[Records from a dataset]
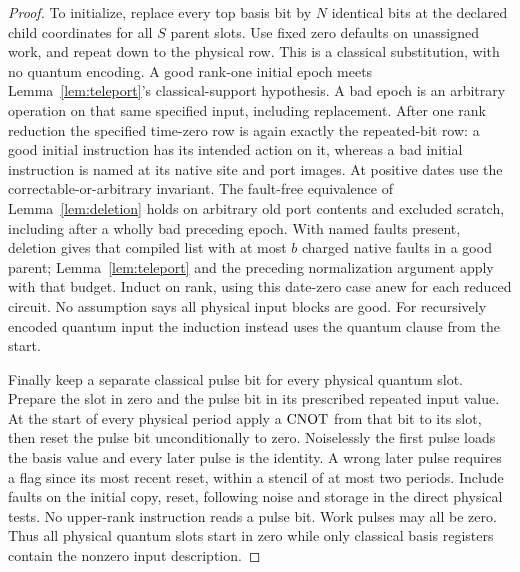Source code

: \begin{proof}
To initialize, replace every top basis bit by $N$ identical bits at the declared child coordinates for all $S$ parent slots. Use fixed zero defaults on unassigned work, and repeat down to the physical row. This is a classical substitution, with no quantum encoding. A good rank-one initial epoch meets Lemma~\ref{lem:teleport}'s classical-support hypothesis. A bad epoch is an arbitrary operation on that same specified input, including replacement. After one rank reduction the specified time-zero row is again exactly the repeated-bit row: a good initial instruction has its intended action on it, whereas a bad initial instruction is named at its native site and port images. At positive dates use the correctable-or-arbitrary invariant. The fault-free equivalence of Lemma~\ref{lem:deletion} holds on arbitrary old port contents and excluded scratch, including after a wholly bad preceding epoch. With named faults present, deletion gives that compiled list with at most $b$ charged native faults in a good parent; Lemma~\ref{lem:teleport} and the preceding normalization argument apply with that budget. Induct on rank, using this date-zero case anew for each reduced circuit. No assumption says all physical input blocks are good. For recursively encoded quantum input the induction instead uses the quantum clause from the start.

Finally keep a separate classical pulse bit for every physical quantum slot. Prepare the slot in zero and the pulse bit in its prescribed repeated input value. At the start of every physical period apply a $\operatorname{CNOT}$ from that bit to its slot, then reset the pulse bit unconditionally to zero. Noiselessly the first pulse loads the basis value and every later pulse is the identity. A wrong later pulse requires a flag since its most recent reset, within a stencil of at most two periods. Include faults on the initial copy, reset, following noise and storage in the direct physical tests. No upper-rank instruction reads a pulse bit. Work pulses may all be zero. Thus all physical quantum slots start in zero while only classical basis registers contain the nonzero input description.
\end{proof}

→ **Work item**
The records shown above are to be repeated exactly, with the pictures left out.

→ **Result of this exercise**
Source code

: \begin{proof}
To initialize, replace every top basis bit by $N$ identical bits at the declared child coordinates for all $S$ parent slots. Use fixed zero defaults on unassigned work, and repeat down to the physical row. This is a classical substitution, with no quantum encoding. A good rank-one initial epoch meets Lemma~\ref{lem:teleport}'s classical-support hypothesis. A bad epoch is an arbitrary operation on that same specified input, including replacement. After one rank reduction the specified time-zero row is again exactly the repeated-bit row: a good initial instruction has its intended action on it, whereas a bad initial instruction is named at its native site and port images. At positive dates use the correctable-or-arbitrary invariant. The fault-free equivalence of Lemma~\ref{lem:deletion} holds on arbitrary old port contents and excluded scratch, including after a wholly bad preceding epoch. With named faults present, deletion gives that compiled list with at most $b$ charged native faults in a good parent; Lemma~\ref{lem:teleport} and the preceding normalization argument apply with that budget. Induct on rank, using this date-zero case anew for each reduced circuit. No assumption says all physical input blocks are good. For recursively encoded quantum input the induction instead uses the quantum clause from the start.

Finally keep a separate classical pulse bit for every physical quantum slot. Prepare the slot in zero and the pulse bit in its prescribed repeated input value. At the start of every physical period apply a $\operatorname{CNOT}$ from that bit to its slot, then reset the pulse bit unconditionally to zero. Noiselessly the first pulse loads the basis value and every later pulse is the identity. A wrong later pulse requires a flag since its most recent reset, within a stencil of at most two periods. Include faults on the initial copy, reset, following noise and storage in the direct physical tests. No upper-rank instruction reads a pulse bit. Work pulses may all be zero. Thus all physical quantum slots start in zero while only classical basis registers contain the nonzero input description.
\end{proof}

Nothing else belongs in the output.